BC12GWB.BAS Translator for GWbasic
BC12QB.BAS Translator for Qbasic/QuickBasic
BC12BBC.BAS Translator for BBC Basic for Windows
BC12LB.BAS Translaotor for Liberty Basic
Basicodes.htm Table list of all Translators
Alltests.bas Program of tests
JuliaPatterns.bas Julia Patterns Program
Short.mid Very short midi test
Mona.bmp Bmp file for Alltest program
Read1st.txt This file

You must copy and paste the relevant translator to match the programming language above with a program code, and you can also use Notepad for this.
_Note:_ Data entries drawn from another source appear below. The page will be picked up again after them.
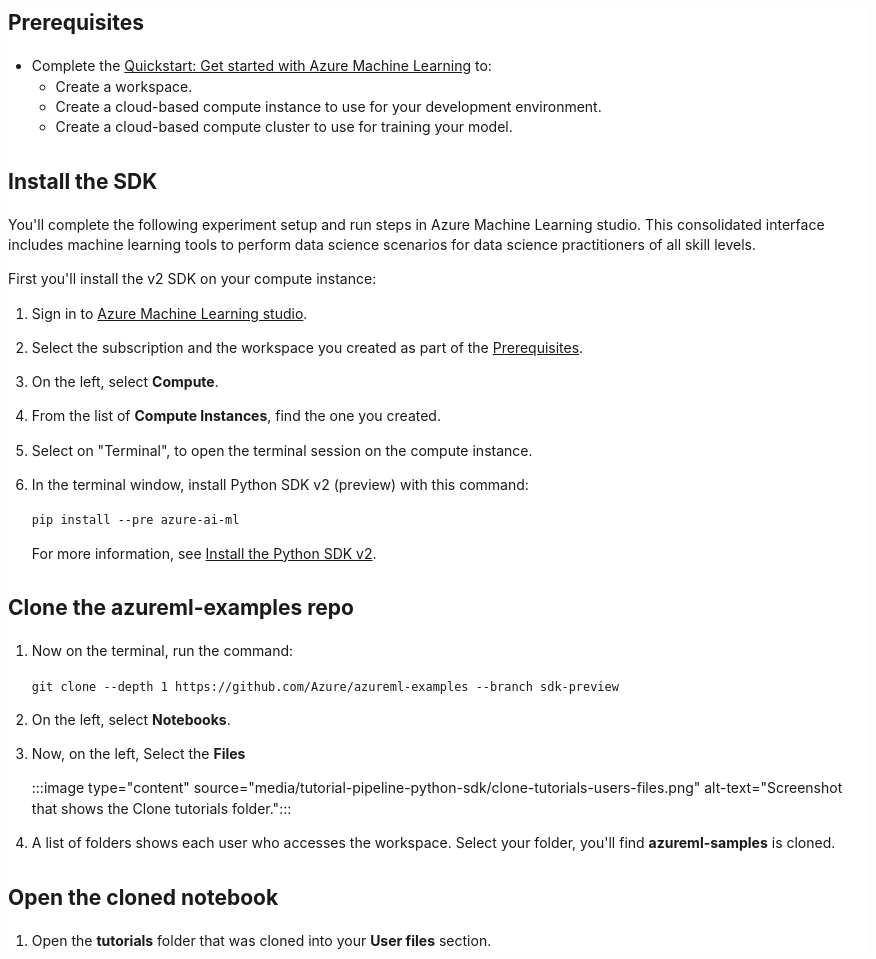 ## Prerequisites

* Complete the [Quickstart: Get started with Azure Machine Learning](quickstart-create-resources.md) to:
    * Create a workspace.
    * Create a cloud-based compute instance to use for your development environment.
    * Create a cloud-based compute cluster to use for training your model.

## Install the SDK

You'll complete the following experiment setup and run steps in Azure Machine Learning studio. This consolidated interface includes machine learning tools to perform data science scenarios for data science practitioners of all skill levels.

First you'll install the v2 SDK on your compute instance:

1. Sign in to [Azure Machine Learning studio](https://ml.azure.com/).

1. Select the subscription and the workspace you created as part of the [Prerequisites](#prerequisites).

1. On the left, select **Compute**.

1. From the list of **Compute Instances**, find the one you created.

1. Select on "Terminal", to open the terminal session on the compute instance.

1. In the terminal window, install Python SDK v2 (preview) with this command:

    ```
    pip install --pre azure-ai-ml
    ```

    For more information, see [Install the Python SDK v2](https://aka.ms/sdk-v2-install).

## Clone the azureml-examples repo

1. Now on the terminal, run the command:

   ```
   git clone --depth 1 https://github.com/Azure/azureml-examples --branch sdk-preview
   ```

1. On the left, select **Notebooks**.

1. Now, on the left, Select the **Files**

    :::image type="content" source="media/tutorial-pipeline-python-sdk/clone-tutorials-users-files.png" alt-text="Screenshot that shows the Clone tutorials folder.":::

1. A list of folders shows each user who accesses the workspace. Select your folder, you'll find **azureml-samples** is cloned.

## Open the cloned notebook

1. Open the **tutorials** folder that was cloned into your **User files** section.
    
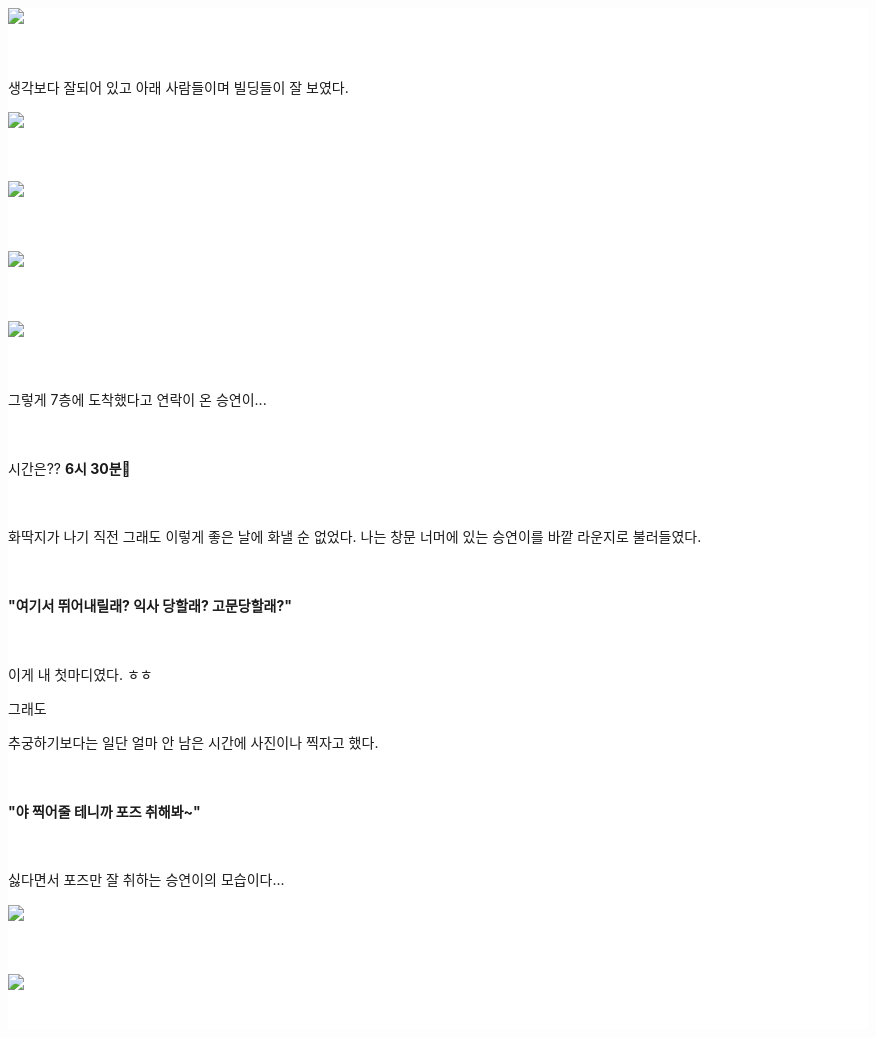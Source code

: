![](/images/DailyLife/Chicago/2021-05-28-10-47-39.png)

<br>

생각보다 잘되어 있고 아래 사람들이며 빌딩들이 잘 보였다.

![](/images/DailyLife/Chicago/2021-05-28-10-48-08.png)

<br>

![](/images/DailyLife/Chicago/2021-05-28-10-48-22.png)

<br>

![](/images/DailyLife/Chicago/2021-05-28-10-48-36.png)

<br>

![](/images/DailyLife/Chicago/2021-05-28-10-48-52.png)

<br>

그렇게 7층에 도착했다고 연락이 온 승연이...

<br>

시간은?? **6시 30분**:triumph:

<br>

화딱지가 나기 직전 그래도 이렇게 좋은 날에 화낼 순 없었다. 나는 창문 너머에 있는 승연이를 바깥 라운지로 불러들였다.

<br>

**"여기서 뛰어내릴래? 익사 당할래? 고문당할래?"**

<br>

이게 내 첫마디였다. ㅎㅎ

그래도

추궁하기보다는 일단 얼마 안 남은 시간에 사진이나 찍자고 했다.

<br>

**"야 찍어줄 테니까 포즈 취해봐~"**

<br>

싫다면서 포즈만 잘 취하는 승연이의 모습이다...

![](/images/DailyLife/Chicago/2021-05-28-10-52-06.png)

<br>

![](/images/DailyLife/Chicago/2021-05-28-10-52-20.png)

<br>
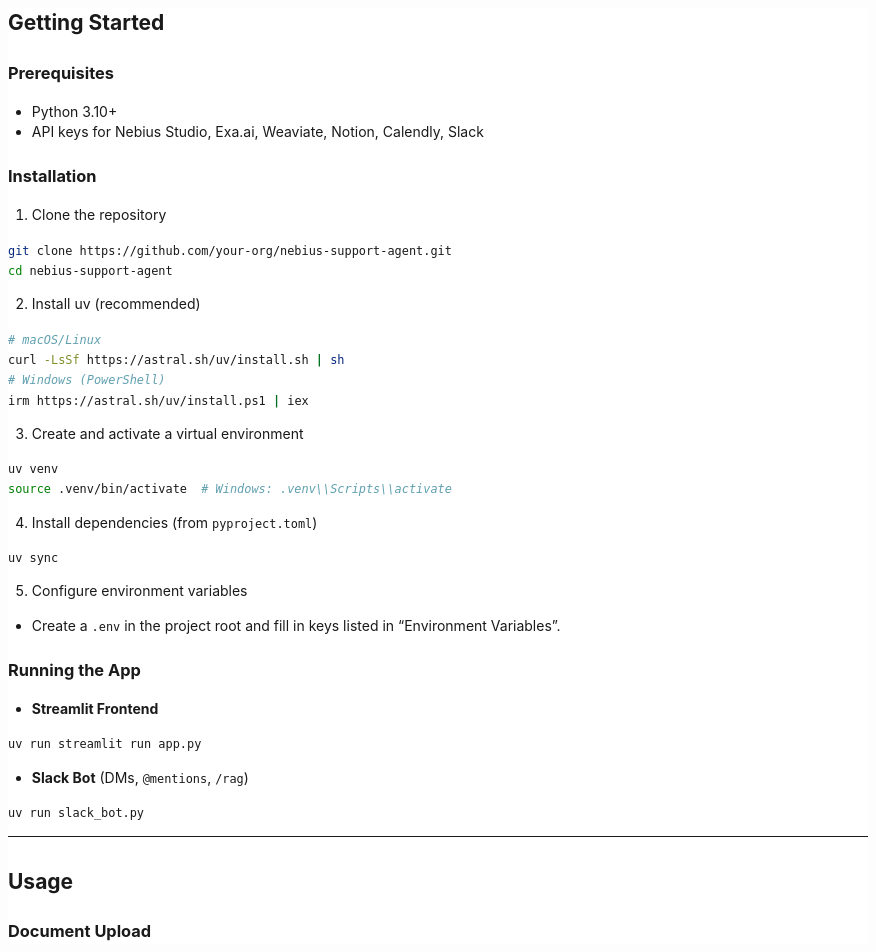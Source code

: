 
## Getting Started

### Prerequisites

- Python 3.10+
- API keys for Nebius Studio, Exa.ai, Weaviate, Notion, Calendly, Slack

### Installation

1) Clone the repository
```sh
git clone https://github.com/your-org/nebius-support-agent.git
cd nebius-support-agent
```

2) Install uv (recommended)
```sh
# macOS/Linux
curl -LsSf https://astral.sh/uv/install.sh | sh
# Windows (PowerShell)
irm https://astral.sh/uv/install.ps1 | iex
```

3) Create and activate a virtual environment
```sh
uv venv
source .venv/bin/activate  # Windows: .venv\\Scripts\\activate
```

4) Install dependencies (from `pyproject.toml`)
```sh
uv sync
```

5) Configure environment variables
- Create a `.env` in the project root and fill in keys listed in “Environment Variables”.

### Running the App

- **Streamlit Frontend**
```sh
uv run streamlit run app.py
```

- **Slack Bot** (DMs, `@mentions`, `/rag`)
```sh
uv run slack_bot.py
```

---

## Usage

### Document Upload
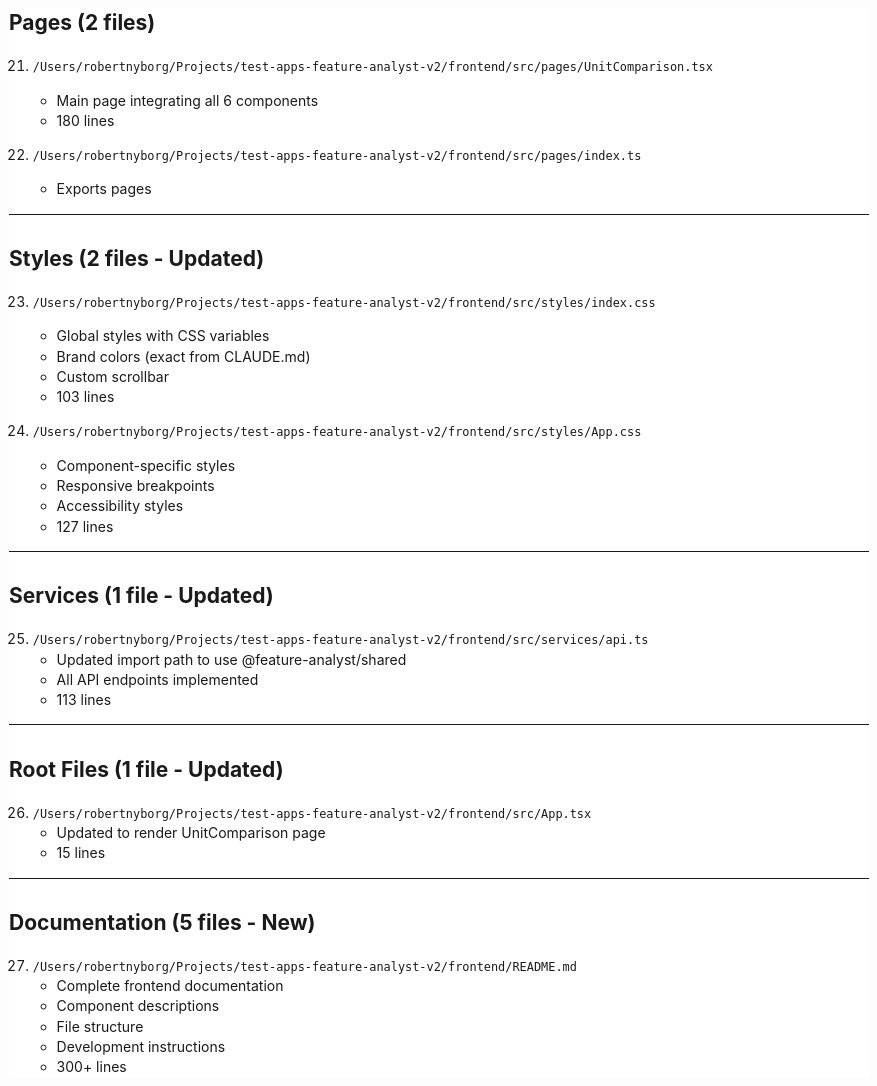 
## Pages (2 files)

21. `/Users/robertnyborg/Projects/test-apps-feature-analyst-v2/frontend/src/pages/UnitComparison.tsx`
    - Main page integrating all 6 components
    - 180 lines

22. `/Users/robertnyborg/Projects/test-apps-feature-analyst-v2/frontend/src/pages/index.ts`
    - Exports pages

---

## Styles (2 files - Updated)

23. `/Users/robertnyborg/Projects/test-apps-feature-analyst-v2/frontend/src/styles/index.css`
    - Global styles with CSS variables
    - Brand colors (exact from CLAUDE.md)
    - Custom scrollbar
    - 103 lines

24. `/Users/robertnyborg/Projects/test-apps-feature-analyst-v2/frontend/src/styles/App.css`
    - Component-specific styles
    - Responsive breakpoints
    - Accessibility styles
    - 127 lines

---

## Services (1 file - Updated)

25. `/Users/robertnyborg/Projects/test-apps-feature-analyst-v2/frontend/src/services/api.ts`
    - Updated import path to use @feature-analyst/shared
    - All API endpoints implemented
    - 113 lines

---

## Root Files (1 file - Updated)

26. `/Users/robertnyborg/Projects/test-apps-feature-analyst-v2/frontend/src/App.tsx`
    - Updated to render UnitComparison page
    - 15 lines

---

## Documentation (5 files - New)

27. `/Users/robertnyborg/Projects/test-apps-feature-analyst-v2/frontend/README.md`
    - Complete frontend documentation
    - Component descriptions
    - File structure
    - Development instructions
    - 300+ lines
Remember to change the file setting to allow BAS files to be opened with BBC4W. Note there are a number of un-coded routines in the LB translator best left at the end after the program code.

I must explain my approach to producing Basicodes is different from previous versions by others, in that here the Translators contain very few calculations, mainly Functions as sub routines, unlike other Basicodes where the Translators are part of the program. The translators above you will see it should be possible to convert any simple working program in any of the above languages, and adapt it to run on any of the languages, using the relevant translators. You do not have to write a program specially to suit any of the programs, but as you can see from the example programs obviously some special tailoring is needed to suit some of the languages.

Assuming you have a reasonable knowledge of a least one of the languages, and if necessary access the relevant Help file, then by studying the codes alongside in Basicode.htm you should be able to see the identical purpose of the functions in the other languages. The old DOS GWbasic never came with a Help file, but as the subsequent Qbasic is almost identical, you can refer to its Help file. There are a few notes of where the purposes of the lines may not be obvious.